▶

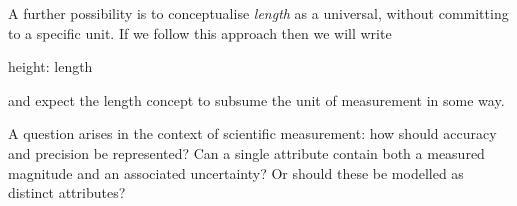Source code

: A further possibility is to conceptualise \textit{length} as a universal, without committing to a specific unit. If we follow this approach then we will write
\begin{erquote}
height: length
\end{erquote}
and expect the length concept to subsume the unit of measurement in some way. 

A question arises in the context of scientific measurement: how should accuracy and precision be represented? Can a single attribute contain both a measured magnitude and an associated uncertainty? Or should these be modelled as distinct attributes?






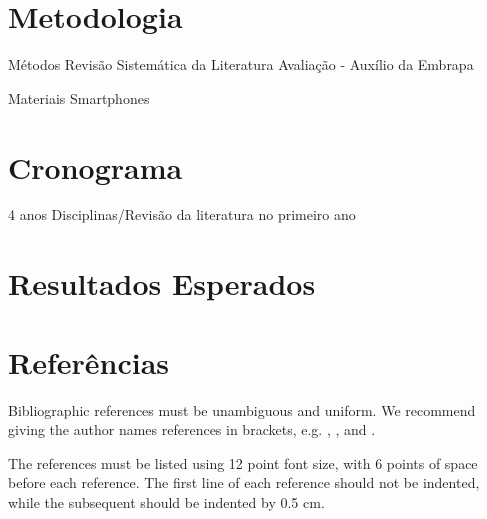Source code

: \documentclass[12pt]{article}
\begin{document}
\section{Metodologia}

	Métodos
		Revisão Sistemática da Literatura
		Avaliação - Auxílio da Embrapa

	Materiais
		Smartphones

\section{Cronograma}

4 anos
Disciplinas/Revisão da literatura no primeiro ano

\section{Resultados Esperados}

\section{Referências}

Bibliographic references must be unambiguous and uniform.  We recommend giving
the author names references in brackets, e.g. \cite{knuth:84},
\cite{boulic:91}, and \cite{smith:99}.

The references must be listed using 12 point font size, with 6 points of space
before each reference. The first line of each reference should not be
indented, while the subsequent should be indented by 0.5 cm.



\end{document}
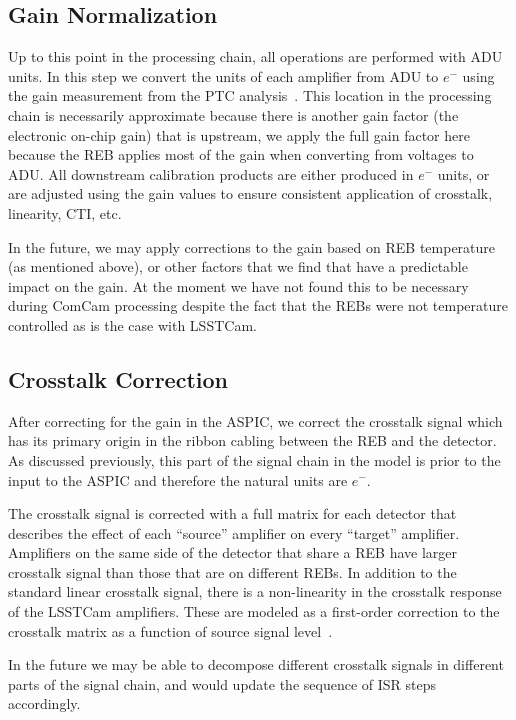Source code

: \documentclass[SE,authoryear,lsstdraft,toc]{lsstdoc}
\newcommand{\etron}{e^{-}}
\begin{document}
\subsection{Gain Normalization}
\label{sec:gainnorm}

Up to this point in the processing chain, all operations are performed with ADU units.
In this step we convert the units of each amplifier from ADU to $\etron$ using the gain measurement from the PTC analysis~\citep{2019A&A...629A..36A}.
This location in the processing chain is necessarily approximate because there is another gain factor (the electronic on-chip gain) that is upstream, we apply the full gain factor here because the REB applies most of the gain when converting from voltages to ADU.
All downstream calibration products are either produced in $\etron$ units, or are adjusted using the gain values to ensure consistent application of crosstalk, linearity, CTI, etc.

In the future, we may apply corrections to the gain based on REB temperature (as mentioned above), or other factors that we find that have a predictable impact on the gain.
At the moment we have not found this to be necessary during ComCam processing despite the fact that the REBs were not temperature controlled as is the case with LSSTCam.

\subsection{Crosstalk Correction}
\label{sec:xtalkcorr}

After correcting for the gain in the ASPIC, we correct the crosstalk signal which has its primary origin in the ribbon cabling between the REB and the detector.
As discussed previously, this part of the signal chain in the model is prior to the input to the ASPIC and therefore the natural units are $\etron$.

The crosstalk signal is corrected with a full matrix for each detector that describes the effect of each ``source'' amplifier on every ``target'' amplifier.
Amplifiers on the same side of the detector that share a REB have larger crosstalk signal than those that are on different REBs.
In addition to the standard linear crosstalk signal, there is a non-linearity in the crosstalk response of the LSSTCam amplifiers.
These are modeled as a first-order correction to the crosstalk matrix as a function of source signal level~\citep{2020PhDT........49S}.

In the future we may be able to decompose different crosstalk signals in different parts of the signal chain, and would update the sequence of ISR steps accordingly.
\end{document}
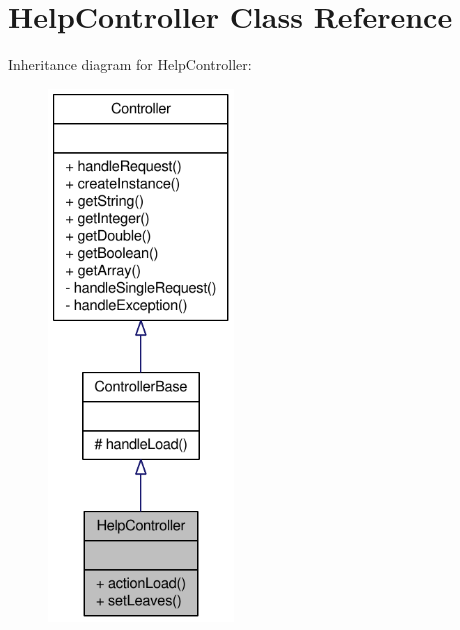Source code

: \hypertarget{classHelpController}{
\section{HelpController Class Reference}
\label{classHelpController}
}


Inheritance diagram for HelpController:\nopagebreak
\begin{figure}[H]
\begin{center}
\leavevmode
\includegraphics[height=400pt]{classHelpController__inherit__graph}
\end{center}
\end{figure}


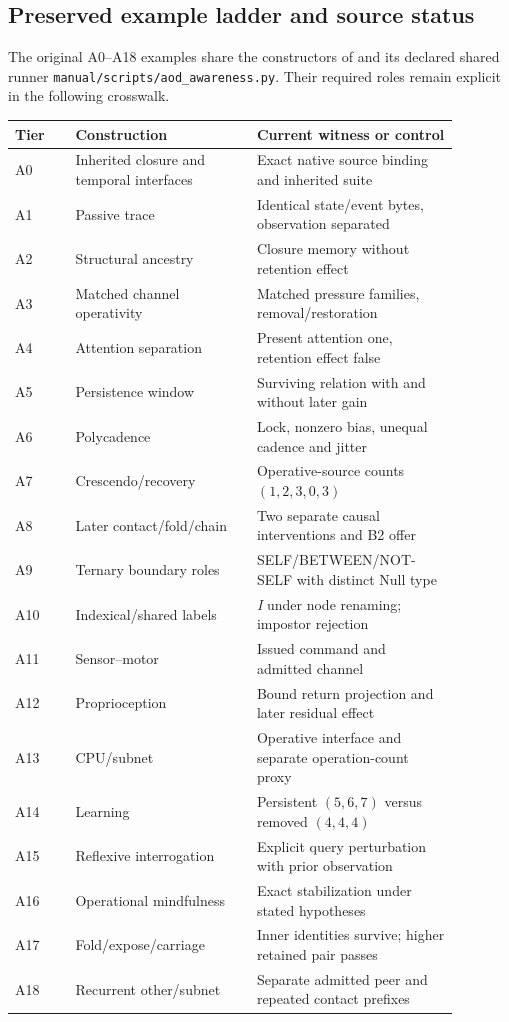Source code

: \subsection{Preserved example ladder and source status}
The original A0--A18 examples share the constructors of
 and its declared shared runner
\texttt{manual/scripts/aod\_awareness.py}. Their required
roles remain explicit in the following crosswalk.
\begin{longtable}{p{0.12\linewidth}p{0.36\linewidth}p{0.40\linewidth}}
\toprule Tier & Construction & Current witness or control\\\midrule
\endhead
A0 & Inherited closure and temporal interfaces & Exact native source binding and inherited suite\\
A1 & Passive trace & Identical state/event bytes, observation separated\\
A2 & Structural ancestry & Closure memory without retention effect\\
A3 & Matched channel operativity & Matched pressure families, removal/restoration\\
A4 & Attention separation & Present attention one, retention effect false\\
A5 & Persistence window & Surviving relation with and without later gain\\
A6 & Polycadence & Lock, nonzero bias, unequal cadence and jitter\\
A7 & Crescendo/recovery & Operative-source counts \((1,2,3,0,3)\)\\
A8 & Later contact/fold/chain & Two separate causal interventions and B2 offer\\
A9 & Ternary boundary roles & SELF/BETWEEN/NOT-SELF with distinct Null type\\
A10 & Indexical/shared labels & \emph{I} under node renaming; impostor rejection\\
A11 & Sensor--motor & Issued command and admitted channel\\
A12 & Proprioception & Bound return projection and later residual effect\\
A13 & CPU/subnet & Operative interface and separate operation-count proxy\\
A14 & Learning & Persistent \((5,6,7)\) versus removed \((4,4,4)\)\\
A15 & Reflexive interrogation & Explicit query perturbation with prior observation\\
A16 & Operational mindfulness & Exact stabilization under stated hypotheses\\
A17 & Fold/expose/carriage & Inner identities survive; higher retained pair passes\\
A18 & Recurrent other/subnet & Separate admitted peer and repeated contact prefixes\\
\bottomrule
\end{longtable}


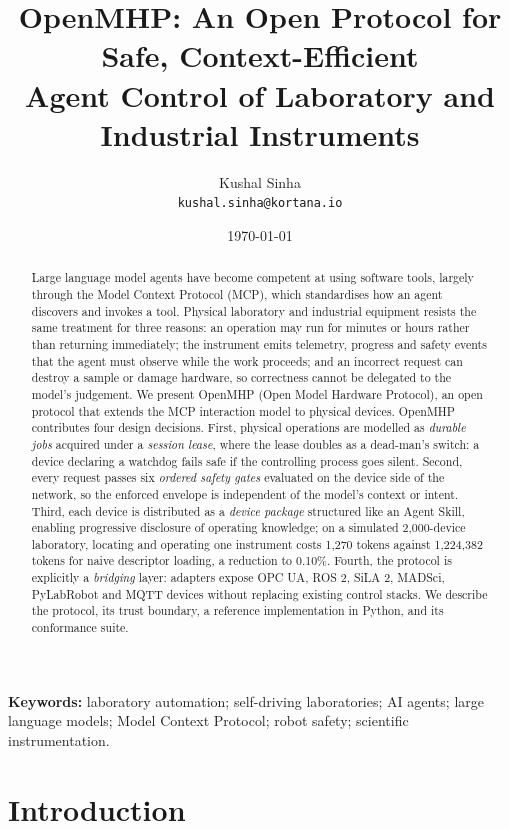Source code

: \documentclass[11pt]{article}
\title{\textbf{OpenMHP: An Open Protocol for Safe, Context-Efficient\\
Agent Control of Laboratory and Industrial Instruments}}
\author{
  Kushal Sinha\\
  \texttt{kushal.sinha@kortana.io}\\
  \TODO{affiliation, ORCID, any co-authors}
}
\date{\today}
\begin{document}
\maketitle

\begin{abstract}
Large language model agents have become competent at using software tools, largely through
the Model Context Protocol (MCP), which standardises how an agent discovers and invokes a
tool. Physical laboratory and industrial equipment resists the same treatment for three
reasons: an operation may run for minutes or hours rather than returning immediately; the
instrument emits telemetry, progress and safety events that the agent must observe while the
work proceeds; and an incorrect request can destroy a sample or damage hardware, so
correctness cannot be delegated to the model's judgement. We present OpenMHP (Open Model
Hardware Protocol), an open protocol that extends the MCP interaction model to physical
devices. OpenMHP contributes four design decisions. First, physical operations are modelled
as \emph{durable jobs} acquired under a \emph{session lease}, where the lease doubles as a
dead-man's switch: a device declaring a watchdog fails safe if the controlling process goes
silent. Second, every request passes six \emph{ordered safety gates} evaluated on the device
side of the network, so the enforced envelope is independent of the model's context or
intent. Third, each device is distributed as a \emph{device package} structured like an Agent
Skill, enabling progressive disclosure of operating knowledge; on a simulated 2{,}000-device
laboratory, locating and operating one instrument costs 1{,}270 tokens against 1{,}224{,}382
tokens for naive descriptor loading, a reduction to 0.10\%. Fourth, the protocol is
explicitly a \emph{bridging} layer: adapters expose OPC UA, ROS 2, SiLA 2, MADSci, PyLabRobot
and MQTT devices without replacing existing control stacks. We describe the protocol, its
trust boundary, a reference implementation in Python, and its conformance suite.
\end{abstract}

\noindent\textbf{Keywords:} laboratory automation; self-driving laboratories; AI agents;
large language models; Model Context Protocol; robot safety; scientific instrumentation.

\section{Introduction}
\label{sec:intro}
\end{document}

◀

### Required work
Considering only lines that hold the word "point", work out how many appear in the listing above and give that number only.

### Exercise result
2